Looking at the firing order you will see that these charges are equally spaced
and
180 (crank) degrees in duration and evenly spaced over 720 (crank) degrees of
rotation. Peak air flow is whatever any single cylinder requires during its
intake stroke.
Now add a third carburettor. All we have done is shifted on cylinder from
each carburettor to another one. Now instead of seeing three intake pulses per
two revolutions, each carb will see only two. Instead of flowing for 540
(crank) degrees per every 720 for a 75% duty cycle, the carbs will now see only
two pulses for 360 (crank) degrees per two revolutions for a 50% duty cycle.
Gas flow through the jet is a function of instantaneous flow rates but piston
location is a function of average air flow so changing duty cycle from 75% to
50% changes everything.

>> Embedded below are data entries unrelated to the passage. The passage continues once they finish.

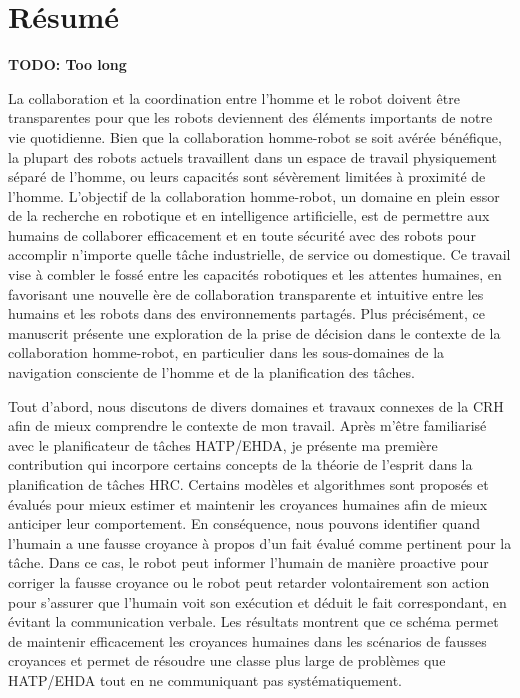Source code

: \chapter*{Résumé}

\textbf{TODO: Too long}

La collaboration et la coordination entre l'homme et le robot doivent être transparentes pour que les robots deviennent des éléments importants de notre vie quotidienne. 
Bien que la collaboration homme-robot se soit avérée bénéfique, la plupart des robots actuels travaillent dans un espace de travail physiquement séparé de l'homme, ou leurs capacités sont sévèrement limitées à proximité de l'homme.
L'objectif de la collaboration homme-robot, un domaine en plein essor de la recherche en robotique et en intelligence artificielle, est de permettre aux humains de collaborer efficacement et en toute sécurité avec des robots pour accomplir n'importe quelle tâche industrielle, de service ou domestique.
Ce travail vise à combler le fossé entre les capacités robotiques et les attentes humaines, en favorisant une nouvelle ère de collaboration transparente et intuitive entre les humains et les robots dans des environnements partagés. Plus précisément, ce manuscrit présente une exploration de la prise de décision dans le contexte de la collaboration homme-robot, en particulier dans les sous-domaines de la navigation consciente de l'homme et de la planification des tâches.

Tout d'abord, nous discutons de divers domaines et travaux connexes de la CRH afin de mieux comprendre le contexte de mon travail. 
Après m'être familiarisé avec le planificateur de tâches HATP/EHDA, je présente ma première contribution qui incorpore certains concepts de la théorie de l'esprit dans la planification de tâches HRC. Certains modèles et algorithmes sont proposés et évalués pour mieux estimer et maintenir les croyances humaines afin de mieux anticiper leur comportement. En conséquence, nous pouvons identifier quand l'humain a une fausse croyance à propos d'un fait évalué comme pertinent pour la tâche. Dans ce cas, le robot peut informer l'humain de manière proactive pour corriger la fausse croyance ou le robot peut retarder volontairement son action pour s'assurer que l'humain voit son exécution et déduit le fait correspondant, en évitant la communication verbale. Les résultats montrent que ce schéma permet de maintenir efficacement les croyances humaines dans les scénarios de fausses croyances et permet de résoudre une classe plus large de problèmes que HATP/EHDA tout en ne communiquant pas systématiquement.


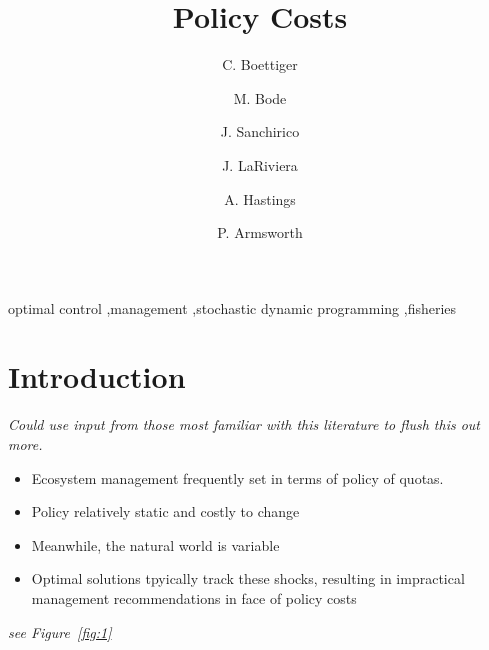 \documentclass[review, 12pt]{elsarticle}
\begin{document}
\begin{frontmatter}
\title{Policy Costs}
\author[cpb]{C. Boettiger}
\author[melbourne]{M. Bode}
\author[esp]{J. Sanchirico}
\author[utk-econ]{J. LaRiviera}
\author[cpb,esp]{A. Hastings}
\author[utk-eeb]{P. Armsworth}
\address[cpb]{Center for Population Biology, University of California, Davis, California 95616, USA}
\address[esp]{Department of Environmental Science \& Policy, University of California, Davis, CA 95616, USA}
\address[utk-econ]{Department of Economics, University of Tennessee, Knoxville, TN 37996, USA}
\address[utk-eeb]{Department of Ecology and Evolutionary Biology, University of Tennessee, Knoxville, TN 37996, USA}
\address[melbourne]{Australian Research Council Centre of Excellence for Environmental Decisions, University of Melbourne, School of Botany,
Parkville, Melbourne, VIC 3010, Australia}

\begin{abstract}
\end{abstract}
\begin{keyword}
  optimal control \sep management \sep stochastic dynamic programming \sep fisheries 
\end{keyword}

\end{frontmatter}

\section{Introduction}


\emph{Could use input from those most familiar with this literature to flush this out more.}

\begin{itemize}
  \item Ecosystem management frequently set in terms of policy of quotas. 
  \item Policy relatively static and costly to change
  \item Meanwhile, the natural world is variable
  \item Optimal solutions tpyically track these shocks, resulting in impractical management recommendations in face of policy costs
\end{itemize}

\emph{see Figure~\ref{fig:1}}
\end{document}
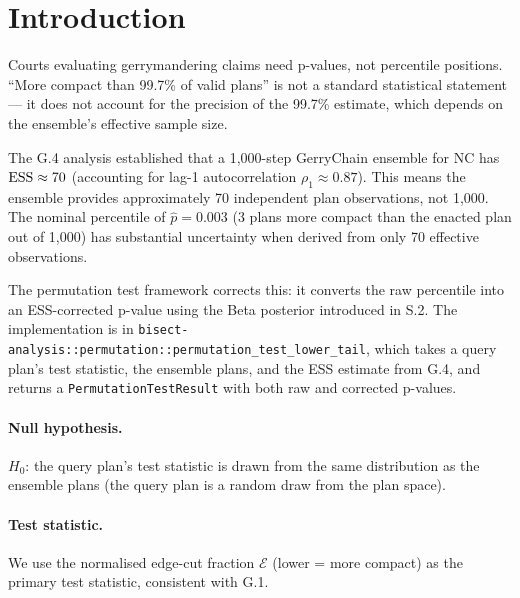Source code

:\section{Introduction}

Courts evaluating gerrymandering claims need p-values, not percentile positions.
``More compact than 99.7\% of valid plans'' is not a standard statistical statement ---
it does not account for the precision of the 99.7\% estimate, which depends on
the ensemble's effective sample size.

The G.4 analysis established that a 1{,}000-step GerryChain ensemble for NC has
$\ess \approx 70$ (accounting for lag-1 autocorrelation $\rho_1 \approx 0.87$).
This means the ensemble provides approximately 70 independent plan observations,
not 1{,}000.
The nominal percentile of $\hat{p} = 0.003$ (3 plans more compact than the enacted
plan out of 1{,}000) has substantial uncertainty when derived from only 70
effective observations.

The permutation test framework corrects this: it converts the raw percentile into
an ESS-corrected p-value using the Beta posterior introduced in S.2.
The implementation is in \texttt{bisect-analysis::permutation::permutation\_test\_lower\_tail},
which takes a query plan's test statistic, the ensemble plans, and the ESS estimate
from G.4, and returns a \texttt{PermutationTestResult} with both raw and corrected p-values.

\paragraph{Null hypothesis.}
$H_0$: the query plan's test statistic is drawn from the same distribution
as the ensemble plans (the query plan is a random draw from the plan space).

\paragraph{Test statistic.}
We use the normalised edge-cut fraction $\mathcal{E}$ (lower = more compact)
as the primary test statistic, consistent with G.1.
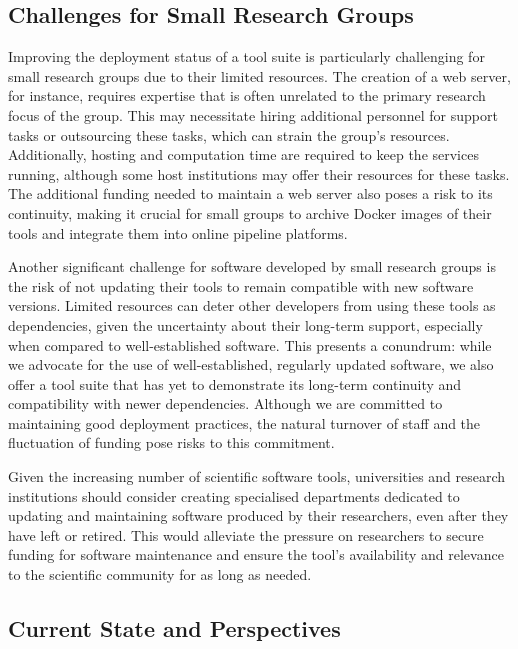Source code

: \subsection{Challenges for Small Research Groups}

Improving the deployment status of a tool suite is particularly challenging for small research groups due to their limited resources. The creation of a web server, for instance, requires expertise that is often unrelated to the primary research focus of the group. This may necessitate hiring additional personnel for support tasks or outsourcing these tasks, which can strain the group's resources. Additionally, hosting and computation time are required to keep the services running, although some host institutions may offer their resources for these tasks. The additional funding needed to maintain a web server also poses a risk to its continuity, making it crucial for small groups to archive Docker images of their tools and integrate them into online pipeline platforms.

Another significant challenge for software developed by small research groups is the risk of not updating their tools to remain compatible with new software versions. Limited resources can deter other developers from using these tools as dependencies, given the uncertainty about their long-term support, especially when compared to well-established software. This presents a conundrum: while we advocate for the use of well-established, regularly updated software, we also offer a tool suite that has yet to demonstrate its long-term continuity and compatibility with newer dependencies. Although we are committed to maintaining good deployment practices, the natural turnover of staff and the fluctuation of funding pose risks to this commitment.

Given the increasing number of scientific software tools, universities and research institutions should consider creating specialised departments dedicated to updating and maintaining software produced by their researchers, even after they have left or retired. This would alleviate the pressure on researchers to secure funding for software maintenance and ensure the tool's availability and relevance to the scientific community for as long as needed.


\subsection{Current State and Perspectives}

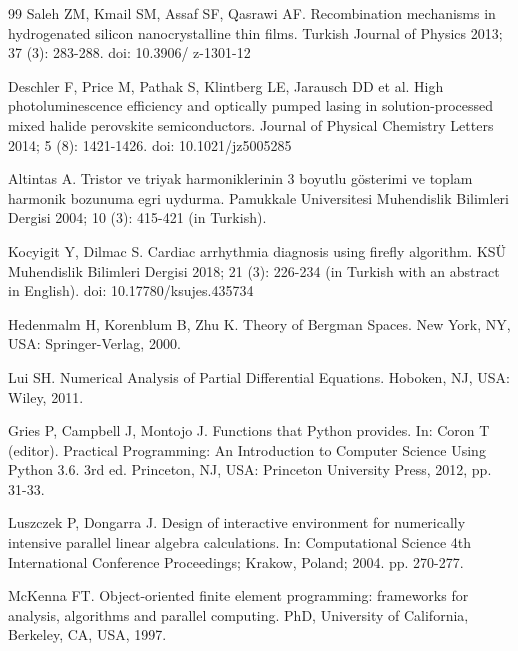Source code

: \documentclass{fizik}
\begin{document}
\begin{thebibliography}{99}
 Saleh ZM, Kmail SM, Assaf SF, Qasrawi AF. Recombination mechanisms in hydrogenated silicon nanocrystalline thin films. Turkish Journal of Physics 2013; 37 (3): 283-288. doi: 10.3906/ z-1301-12

 Deschler F, Price M, Pathak S, Klintberg LE, Jarausch DD et al. High photoluminescence efficiency and optically pumped lasing in solution-processed mixed halide perovskite semiconductors. Journal of Physical Chemistry Letters 2014; 5 (8): 1421-1426. doi: 10.1021/jz5005285

 Altintas A. Tristor ve triyak harmoniklerinin 3 boyutlu gösterimi ve toplam harmonik bozunuma egri uydurma. Pamukkale Universitesi Muhendislik Bilimleri Dergisi 2004; 10 (3): 415-421 (in Turkish).

 Kocyigit Y, Dilmac S. Cardiac arrhythmia diagnosis using firefly algorithm. KSÜ Muhendislik Bilimleri Dergisi 2018; 21 
(3): 226-234 (in Turkish with an abstract in English). doi: 10.17780/ksujes.435734

 Hedenmalm H, Korenblum B, Zhu K. Theory of Bergman Spaces. New York, NY, USA: Springer-Verlag, 2000.

 Lui SH. Numerical Analysis of Partial Differential Equations. Hoboken, NJ, USA: Wiley, 2011.

 Gries P, Campbell J, Montojo J. Functions that Python provides. In: Coron T (editor). Practical Programming: An Introduction to Computer Science Using Python 3.6. 3rd ed. Princeton, NJ, USA: Princeton University Press, 2012, pp. 31-33.

 Luszczek P, Dongarra J. Design of interactive environment for numerically intensive parallel linear algebra calculations. In: Computational Science  4th International Conference Proceedings; Krakow, Poland; 2004. pp. 270-277.

 McKenna FT. Object-oriented finite element programming: frameworks for analysis, algorithms and parallel computing. PhD, University of California, Berkeley, CA, USA, 1997.
\end{thebibliography}
\end{document}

Twin carbs on a four cylinder will see 50% duty
cycle so perhaps some four cylinder parts are the ticket here.
So, what do you get with a triple carb setup? You get a less serpentine
intake arrangement which will benefit air flow dynamics and less air flow
restrictions mean more HP. And besides, it looks really neat. But you're back
to
square one with setting them up with needles and springs. The Triumph
engineers
spent many hours on the dynamometer developing the current arrangement and it
is no trivial matter. But we have the advantage of not caring too much about
emissions or fuel economy so we only have to get in the ball park.
At the end of the day, adding 33% more carburettors does not mean we can
deliver 33% more air/fuel to the cylinders. These cars were not carbuettor
limited anyway. But the sure look neat.